* TASK GOAL
Leaving out every picture, retype the lines below from the top through the one that contains "3. Run it like".

----- DATA FOR PROCESSING -----

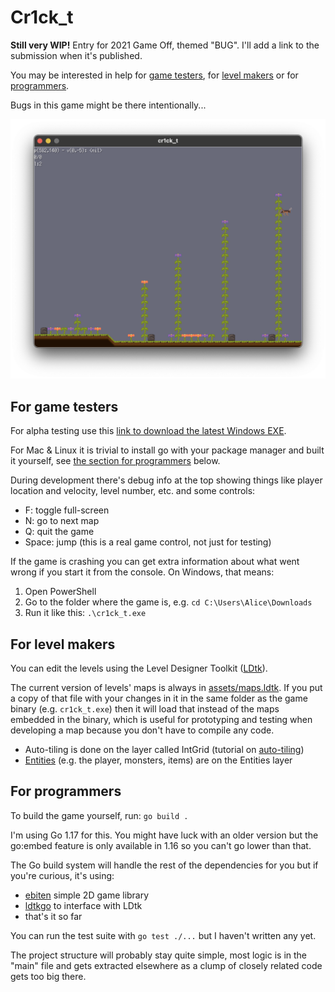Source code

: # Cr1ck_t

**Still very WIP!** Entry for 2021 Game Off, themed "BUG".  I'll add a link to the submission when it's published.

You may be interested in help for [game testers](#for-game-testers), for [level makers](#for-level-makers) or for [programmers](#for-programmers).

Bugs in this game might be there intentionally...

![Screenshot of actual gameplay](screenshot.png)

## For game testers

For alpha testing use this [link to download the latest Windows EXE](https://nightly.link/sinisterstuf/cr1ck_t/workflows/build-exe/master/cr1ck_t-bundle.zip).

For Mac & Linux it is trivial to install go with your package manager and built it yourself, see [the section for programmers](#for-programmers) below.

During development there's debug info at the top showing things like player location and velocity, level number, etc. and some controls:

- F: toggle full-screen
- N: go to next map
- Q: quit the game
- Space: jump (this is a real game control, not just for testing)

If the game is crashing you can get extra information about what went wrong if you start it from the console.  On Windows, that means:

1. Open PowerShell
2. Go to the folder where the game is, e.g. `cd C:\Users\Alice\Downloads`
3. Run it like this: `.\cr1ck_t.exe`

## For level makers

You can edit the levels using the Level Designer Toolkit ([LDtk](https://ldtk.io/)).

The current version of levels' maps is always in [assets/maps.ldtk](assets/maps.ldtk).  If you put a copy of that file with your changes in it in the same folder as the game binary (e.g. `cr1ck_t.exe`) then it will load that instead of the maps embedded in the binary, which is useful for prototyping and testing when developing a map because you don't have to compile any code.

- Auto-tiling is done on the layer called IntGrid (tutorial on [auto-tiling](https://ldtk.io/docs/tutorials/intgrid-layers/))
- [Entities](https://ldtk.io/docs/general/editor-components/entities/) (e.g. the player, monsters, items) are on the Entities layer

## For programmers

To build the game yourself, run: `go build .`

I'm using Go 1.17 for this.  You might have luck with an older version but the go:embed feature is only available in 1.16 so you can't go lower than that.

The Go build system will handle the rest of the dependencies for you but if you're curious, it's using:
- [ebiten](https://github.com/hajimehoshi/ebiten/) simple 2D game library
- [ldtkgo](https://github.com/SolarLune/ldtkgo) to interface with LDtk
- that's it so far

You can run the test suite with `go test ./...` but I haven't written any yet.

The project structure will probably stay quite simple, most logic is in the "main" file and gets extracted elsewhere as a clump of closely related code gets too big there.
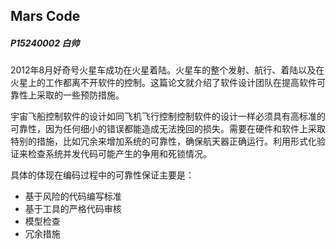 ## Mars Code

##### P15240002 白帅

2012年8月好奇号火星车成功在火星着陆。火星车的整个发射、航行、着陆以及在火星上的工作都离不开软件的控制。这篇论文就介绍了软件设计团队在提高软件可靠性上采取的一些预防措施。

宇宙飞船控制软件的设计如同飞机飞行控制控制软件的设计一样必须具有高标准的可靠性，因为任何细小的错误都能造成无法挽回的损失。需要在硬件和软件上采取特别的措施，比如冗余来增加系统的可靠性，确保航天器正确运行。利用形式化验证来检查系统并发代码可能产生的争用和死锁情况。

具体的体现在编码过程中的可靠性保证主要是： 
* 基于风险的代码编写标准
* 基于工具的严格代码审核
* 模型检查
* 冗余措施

-----

* ANSWER FOR THIS EXERCISE
Source code

: # Cr1ck_t

**Still very WIP!** Entry for 2021 Game Off, themed "BUG".  I'll add a link to the submission when it's published.

You may be interested in help for [game testers](#for-game-testers), for [level makers](#for-level-makers) or for [programmers](#for-programmers).

Bugs in this game might be there intentionally...

![Screenshot of actual gameplay](screenshot.png)

## For game testers

For alpha testing use this [link to download the latest Windows EXE](https://nightly.link/sinisterstuf/cr1ck_t/workflows/build-exe/master/cr1ck_t-bundle.zip).

For Mac & Linux it is trivial to install go with your package manager and built it yourself, see [the section for programmers](#for-programmers) below.

During development there's debug info at the top showing things like player location and velocity, level number, etc. and some controls:

- F: toggle full-screen
- N: go to next map
- Q: quit the game
- Space: jump (this is a real game control, not just for testing)

If the game is crashing you can get extra information about what went wrong if you start it from the console.  On Windows, that means:

1. Open PowerShell
2. Go to the folder where the game is, e.g. `cd C:\Users\Alice\Downloads`
3. Run it like this: `.\cr1ck_t.exe`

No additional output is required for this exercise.